What of Bernard’s heart, asked one question, when it does not beat for the working man or Cardi B? Had that mighty organ recovered from its recent troubles? Larry philosophised: ‘Everybody worries about death’, and, he admitted, ‘I dunno about hearts.’ Vague on the issue of stents, Larry rippled indiscriminately into new areas of thought. What about cross country, he ventured. ‘Cross country, up hill, down hill, up hill, down hill.’ The crowd murmured approvingly: this was an apt description of the sport. ‘Bernard had stamina for it’, he said, running a ‘very good mile in high school, 4 minutes and 37 seconds. Bernard didn’t win though. He came third.’ On the edge of my field of vision I spotted a comrade slipping away into sleep. His head jerked back to wakefulness and he half-motioned to scratch his nose. Larry was politely asked to make his answers a bit shorter by the panel’s chair; by my watch he spoke uninterrupted for the next five minutes. Well, it’s not every day your kid brother (78) has a chance of being the next president of the United States is it?
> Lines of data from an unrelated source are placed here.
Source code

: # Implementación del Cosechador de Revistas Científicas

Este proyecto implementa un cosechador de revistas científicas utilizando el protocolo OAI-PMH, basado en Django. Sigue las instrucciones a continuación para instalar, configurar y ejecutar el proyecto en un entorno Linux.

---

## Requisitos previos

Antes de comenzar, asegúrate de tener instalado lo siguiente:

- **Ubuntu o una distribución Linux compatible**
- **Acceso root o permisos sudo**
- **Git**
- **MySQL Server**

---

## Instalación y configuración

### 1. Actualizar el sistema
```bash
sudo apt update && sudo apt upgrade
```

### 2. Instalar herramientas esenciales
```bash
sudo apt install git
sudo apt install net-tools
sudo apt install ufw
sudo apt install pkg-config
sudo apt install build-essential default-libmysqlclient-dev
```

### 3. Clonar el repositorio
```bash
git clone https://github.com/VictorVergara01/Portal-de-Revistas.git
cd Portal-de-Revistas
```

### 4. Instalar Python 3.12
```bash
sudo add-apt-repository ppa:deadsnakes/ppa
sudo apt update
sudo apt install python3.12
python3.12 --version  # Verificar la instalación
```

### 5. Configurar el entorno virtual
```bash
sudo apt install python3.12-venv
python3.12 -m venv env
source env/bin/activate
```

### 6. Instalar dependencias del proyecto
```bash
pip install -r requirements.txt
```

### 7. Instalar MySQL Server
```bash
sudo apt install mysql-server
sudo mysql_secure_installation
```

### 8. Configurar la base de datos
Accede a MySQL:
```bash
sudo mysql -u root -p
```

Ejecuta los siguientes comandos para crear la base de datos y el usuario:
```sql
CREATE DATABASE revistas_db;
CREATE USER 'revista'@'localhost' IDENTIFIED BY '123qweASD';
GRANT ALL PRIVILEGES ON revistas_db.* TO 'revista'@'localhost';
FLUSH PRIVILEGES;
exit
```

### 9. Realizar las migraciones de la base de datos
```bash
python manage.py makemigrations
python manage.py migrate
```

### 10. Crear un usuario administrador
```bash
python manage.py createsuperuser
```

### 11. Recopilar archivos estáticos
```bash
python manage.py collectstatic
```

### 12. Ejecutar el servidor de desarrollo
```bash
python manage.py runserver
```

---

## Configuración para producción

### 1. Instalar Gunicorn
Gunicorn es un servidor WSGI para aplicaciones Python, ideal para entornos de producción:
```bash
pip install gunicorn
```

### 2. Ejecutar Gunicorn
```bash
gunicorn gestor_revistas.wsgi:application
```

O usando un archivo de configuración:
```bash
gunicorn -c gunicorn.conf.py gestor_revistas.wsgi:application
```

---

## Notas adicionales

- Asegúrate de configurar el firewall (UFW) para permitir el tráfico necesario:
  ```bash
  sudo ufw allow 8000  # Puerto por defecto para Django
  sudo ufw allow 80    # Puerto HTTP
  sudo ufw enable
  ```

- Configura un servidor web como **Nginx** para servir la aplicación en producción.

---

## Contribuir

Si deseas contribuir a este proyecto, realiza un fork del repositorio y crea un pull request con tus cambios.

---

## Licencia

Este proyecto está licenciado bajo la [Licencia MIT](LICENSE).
Mason and Sarkar added their two cents. Sarkar admitted that she’d spent the morning googling ‘what is a caucus’. Mason warned that ‘bad shit’ would follow President Trump’s re-election, should Bernie do a Jeremy. Sarkar had advice for Brits who want to help Sanders, ‘get on Grindr and identify as a Bernie Bro’. Mason was in a more cosmic mood. The Green New Deal, he said, was the ‘landmark political document of our time’, Blackrock chief Larry Fink’s recent letter about fossil fuels was ‘a turning point in Western Capitalism’. Here were the imprecisions, melodramas, abstractions, and generalisations that marked the Corbyn project in full view.

If the Bernie people have any sense, they’ll keep their distance. Rhetorical overkill is much easier than winning elections.